Kepala UKP4 Kuntoro Mangkusubroto mengemukakan rendahnya serapan anggaran oleh sejumlah lembaga dan institusi pemerintahan dengan anggaran tertinggi menjadi faktor penyebab bertambahnya SiLpa 2014.
Dia mengemukakan sebanyak empat dari lima pemprov berkinerja rendah dalam hal penyerapan anggaran justru adalah pemprov yang mengelola anggaran terbesar. Keempat pemprov tersebut yakni DKI Jakarta, Kalimantan Timur, Papua, dan Riau.
Di sisi lain, lanjutnya, Kementerian ESDM yang memiliki anggaran tergolong besar pun - sekitar Rp16,3 triliun, hanya membukukan penyerapan sebesar 7,5% sampai dengan akhir Semester I/2014.
Di sisi lain, masih ada kontribusi dari Badan Pengembangan Wilayah Suramadu (BPWS) dan Badan Pengusahaan Kawasan Sabang (BPKS) yang selama 2 tahun berturut-turut masuk kategori lembaga negara berkinerja rendah.
“Sisa waktu yang ada untuk realisasi belanja relatif pendek.
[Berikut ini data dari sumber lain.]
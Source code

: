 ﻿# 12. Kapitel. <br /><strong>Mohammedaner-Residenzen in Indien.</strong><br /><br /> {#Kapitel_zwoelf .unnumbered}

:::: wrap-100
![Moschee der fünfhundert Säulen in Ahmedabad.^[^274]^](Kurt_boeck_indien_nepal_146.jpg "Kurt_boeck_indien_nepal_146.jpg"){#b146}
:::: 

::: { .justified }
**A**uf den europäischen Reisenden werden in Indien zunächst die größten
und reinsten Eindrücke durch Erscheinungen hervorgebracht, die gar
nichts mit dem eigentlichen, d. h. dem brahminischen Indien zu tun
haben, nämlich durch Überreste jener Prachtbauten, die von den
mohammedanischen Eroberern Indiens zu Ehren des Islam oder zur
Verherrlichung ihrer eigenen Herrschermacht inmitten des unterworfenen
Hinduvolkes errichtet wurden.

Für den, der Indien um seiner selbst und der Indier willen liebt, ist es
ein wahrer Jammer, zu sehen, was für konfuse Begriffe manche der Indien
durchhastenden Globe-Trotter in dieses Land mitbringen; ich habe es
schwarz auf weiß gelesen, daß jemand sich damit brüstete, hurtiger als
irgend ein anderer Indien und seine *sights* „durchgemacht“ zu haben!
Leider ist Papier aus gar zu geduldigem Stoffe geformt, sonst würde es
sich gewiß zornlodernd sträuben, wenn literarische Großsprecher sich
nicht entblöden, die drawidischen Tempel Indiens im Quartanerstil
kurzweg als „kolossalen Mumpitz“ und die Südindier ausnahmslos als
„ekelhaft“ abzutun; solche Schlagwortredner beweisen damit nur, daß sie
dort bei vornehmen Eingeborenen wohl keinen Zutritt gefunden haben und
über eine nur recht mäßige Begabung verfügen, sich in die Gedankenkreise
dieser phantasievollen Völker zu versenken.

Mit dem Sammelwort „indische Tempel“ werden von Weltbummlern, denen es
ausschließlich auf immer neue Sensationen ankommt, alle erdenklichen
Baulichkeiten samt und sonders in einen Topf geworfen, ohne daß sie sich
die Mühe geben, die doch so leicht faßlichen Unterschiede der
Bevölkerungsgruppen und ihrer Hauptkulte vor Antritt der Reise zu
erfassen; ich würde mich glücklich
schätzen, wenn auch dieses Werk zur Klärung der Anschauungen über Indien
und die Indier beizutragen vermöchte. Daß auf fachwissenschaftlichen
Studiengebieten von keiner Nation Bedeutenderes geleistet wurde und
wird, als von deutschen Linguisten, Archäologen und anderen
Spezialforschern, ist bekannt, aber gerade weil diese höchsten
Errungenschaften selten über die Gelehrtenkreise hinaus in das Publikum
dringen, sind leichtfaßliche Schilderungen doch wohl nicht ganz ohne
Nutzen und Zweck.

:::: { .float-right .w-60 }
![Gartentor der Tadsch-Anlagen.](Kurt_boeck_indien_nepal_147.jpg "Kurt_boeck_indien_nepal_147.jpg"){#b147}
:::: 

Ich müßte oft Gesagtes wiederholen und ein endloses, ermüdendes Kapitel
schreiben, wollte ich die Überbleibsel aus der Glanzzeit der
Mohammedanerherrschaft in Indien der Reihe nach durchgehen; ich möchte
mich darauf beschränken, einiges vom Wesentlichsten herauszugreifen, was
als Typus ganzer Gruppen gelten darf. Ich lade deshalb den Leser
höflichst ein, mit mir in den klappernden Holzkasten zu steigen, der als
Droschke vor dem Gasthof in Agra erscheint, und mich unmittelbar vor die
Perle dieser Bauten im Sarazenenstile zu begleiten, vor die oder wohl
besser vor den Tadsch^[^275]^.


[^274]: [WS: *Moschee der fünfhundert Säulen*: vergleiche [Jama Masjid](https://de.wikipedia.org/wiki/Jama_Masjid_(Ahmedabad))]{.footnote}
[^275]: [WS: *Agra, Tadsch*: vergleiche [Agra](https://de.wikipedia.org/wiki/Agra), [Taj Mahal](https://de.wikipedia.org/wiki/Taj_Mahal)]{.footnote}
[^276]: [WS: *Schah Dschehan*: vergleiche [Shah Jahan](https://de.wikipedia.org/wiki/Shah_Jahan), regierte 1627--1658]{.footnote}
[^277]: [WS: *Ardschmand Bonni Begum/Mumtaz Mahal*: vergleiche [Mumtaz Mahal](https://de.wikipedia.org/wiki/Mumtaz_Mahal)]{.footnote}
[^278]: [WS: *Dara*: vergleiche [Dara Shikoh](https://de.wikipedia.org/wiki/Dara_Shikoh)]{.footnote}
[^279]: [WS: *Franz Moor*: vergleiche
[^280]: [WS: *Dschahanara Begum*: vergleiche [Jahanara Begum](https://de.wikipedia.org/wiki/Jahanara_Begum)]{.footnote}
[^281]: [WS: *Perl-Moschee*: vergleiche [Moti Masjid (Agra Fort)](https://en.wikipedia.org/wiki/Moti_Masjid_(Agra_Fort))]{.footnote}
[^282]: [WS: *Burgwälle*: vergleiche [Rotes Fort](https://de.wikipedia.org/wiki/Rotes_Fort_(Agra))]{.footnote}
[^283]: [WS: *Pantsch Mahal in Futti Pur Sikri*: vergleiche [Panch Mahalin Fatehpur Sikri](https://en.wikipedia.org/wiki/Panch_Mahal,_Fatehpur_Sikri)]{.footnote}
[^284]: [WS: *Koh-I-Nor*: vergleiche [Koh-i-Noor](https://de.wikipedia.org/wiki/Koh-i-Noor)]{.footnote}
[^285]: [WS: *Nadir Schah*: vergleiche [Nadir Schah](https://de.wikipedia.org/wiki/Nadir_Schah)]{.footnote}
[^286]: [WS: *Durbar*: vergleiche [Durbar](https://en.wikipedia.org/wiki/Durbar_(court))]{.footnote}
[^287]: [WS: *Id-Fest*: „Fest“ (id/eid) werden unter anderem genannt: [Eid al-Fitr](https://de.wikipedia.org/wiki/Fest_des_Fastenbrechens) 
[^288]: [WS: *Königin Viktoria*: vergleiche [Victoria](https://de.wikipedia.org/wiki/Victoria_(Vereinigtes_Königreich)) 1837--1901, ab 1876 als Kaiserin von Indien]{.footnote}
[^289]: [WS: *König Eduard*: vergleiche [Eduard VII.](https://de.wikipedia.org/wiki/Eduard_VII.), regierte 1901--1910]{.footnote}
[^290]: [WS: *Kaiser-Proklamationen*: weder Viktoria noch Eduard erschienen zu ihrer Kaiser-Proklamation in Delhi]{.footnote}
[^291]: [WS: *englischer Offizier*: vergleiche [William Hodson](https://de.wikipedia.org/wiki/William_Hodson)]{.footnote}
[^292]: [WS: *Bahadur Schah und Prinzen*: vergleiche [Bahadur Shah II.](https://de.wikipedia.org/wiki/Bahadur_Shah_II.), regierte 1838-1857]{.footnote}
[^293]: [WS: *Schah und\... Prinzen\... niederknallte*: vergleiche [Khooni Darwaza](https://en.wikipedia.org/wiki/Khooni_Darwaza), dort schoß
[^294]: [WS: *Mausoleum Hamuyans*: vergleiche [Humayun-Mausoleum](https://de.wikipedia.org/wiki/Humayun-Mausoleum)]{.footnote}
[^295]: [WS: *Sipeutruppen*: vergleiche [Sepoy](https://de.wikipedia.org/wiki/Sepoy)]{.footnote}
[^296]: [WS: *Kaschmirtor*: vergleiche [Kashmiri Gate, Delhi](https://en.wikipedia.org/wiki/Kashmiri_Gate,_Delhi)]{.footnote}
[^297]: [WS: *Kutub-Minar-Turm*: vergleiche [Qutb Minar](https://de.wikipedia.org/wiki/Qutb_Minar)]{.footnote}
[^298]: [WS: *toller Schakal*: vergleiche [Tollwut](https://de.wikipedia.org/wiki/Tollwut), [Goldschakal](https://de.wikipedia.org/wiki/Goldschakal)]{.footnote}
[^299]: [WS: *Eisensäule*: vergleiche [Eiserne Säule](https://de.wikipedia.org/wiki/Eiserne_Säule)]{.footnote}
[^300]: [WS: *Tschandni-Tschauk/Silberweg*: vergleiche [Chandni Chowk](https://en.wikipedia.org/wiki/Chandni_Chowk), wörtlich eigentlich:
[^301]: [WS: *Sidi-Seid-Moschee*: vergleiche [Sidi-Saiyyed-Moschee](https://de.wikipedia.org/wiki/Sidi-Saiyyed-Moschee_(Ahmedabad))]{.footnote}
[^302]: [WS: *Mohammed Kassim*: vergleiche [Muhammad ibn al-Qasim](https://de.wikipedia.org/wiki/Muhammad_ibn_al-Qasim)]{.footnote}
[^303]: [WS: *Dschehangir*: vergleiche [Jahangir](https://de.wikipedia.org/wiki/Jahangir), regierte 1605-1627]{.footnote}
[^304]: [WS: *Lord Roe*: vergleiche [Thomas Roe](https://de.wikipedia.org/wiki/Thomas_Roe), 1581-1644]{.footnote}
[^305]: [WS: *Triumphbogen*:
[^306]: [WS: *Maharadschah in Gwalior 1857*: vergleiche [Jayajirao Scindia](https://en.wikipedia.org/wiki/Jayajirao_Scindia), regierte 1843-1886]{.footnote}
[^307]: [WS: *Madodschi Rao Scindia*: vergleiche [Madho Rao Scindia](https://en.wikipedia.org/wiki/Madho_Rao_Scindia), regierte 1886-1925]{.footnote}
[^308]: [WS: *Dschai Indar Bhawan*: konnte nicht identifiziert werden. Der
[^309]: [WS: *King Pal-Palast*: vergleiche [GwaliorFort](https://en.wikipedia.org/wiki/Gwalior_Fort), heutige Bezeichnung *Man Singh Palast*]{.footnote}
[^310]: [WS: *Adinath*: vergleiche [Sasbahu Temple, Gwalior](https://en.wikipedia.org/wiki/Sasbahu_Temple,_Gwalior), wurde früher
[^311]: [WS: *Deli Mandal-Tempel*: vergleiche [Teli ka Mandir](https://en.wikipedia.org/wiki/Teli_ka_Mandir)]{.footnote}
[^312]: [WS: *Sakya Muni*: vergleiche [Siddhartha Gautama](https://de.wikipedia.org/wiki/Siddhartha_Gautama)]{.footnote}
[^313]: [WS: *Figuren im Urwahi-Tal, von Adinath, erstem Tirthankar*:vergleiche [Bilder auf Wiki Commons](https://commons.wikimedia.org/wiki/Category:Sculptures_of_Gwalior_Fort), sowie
Sehingga ada kemungkinan SiLPA akan membesar pada 2014, lebih besar dari 2013. DKI akan membukukan prosentase SiLPA yang mungkin terbesar,” ujarnya.
Hasil evaluasi Tim Evaluasi Pengawasan dan Penyerapan Anggaran (TEPPA) menunjukkan capaian kinerja realisasi belanja sebanyak 34 pemerintah provinsi per Semester I/2014 hanya mencapai 23%. Capaian tersebut jauh di bawah target sebesar 31%.
Selanjutnya, kinerja realisasi belanja sebanyak 86 kementerian/lembaga pada semester I/2014 hanya 28% atau naik 1% dibandingkan periode yang sama tahun lalu. Capaian tersebut masih di bawah target nasional sebesar 29%.
“Namun demikian ada perbaikan kinerja sebesar 1% dibandingkan semester 1/2013, dibuktikan medengan turunnya deviasi dari 8% pada SMT 1/2013 menjadi sebesar 1% pada semester yang sama 2014,” katanya.
Kuntoro menyebutkan posisi SiLPA daerah memang cenderung meningkat dari tahun ke tahun. Dia menyebutkan SiLPA daerah meningkat disebabkan berbagai hal baik dari internal daerah itu sendiri maupun dari pusat.
“Ada juga tanggung jawab pemerintah pusat atas dua sebab, yaitu keterlambatan Petunjuk Teknis Penggunaan Dana Alokasi Khusus [Juknis DAK] dan keterlambatan dana transfer.”
Kuntoro menambahkan bahwa belanja modal masih menjadi multiplier effect terbesar pertumbuhan ekonomi.
“Berdasarkan evaluasi kami hingga Juni 2014, bila ingin menyamai capaian 93% pada 2013, maka pada 5 bulan tersisa ini kita masih perlu menyerap belanja modal sebesar Rp110,8 triliun,” katanya.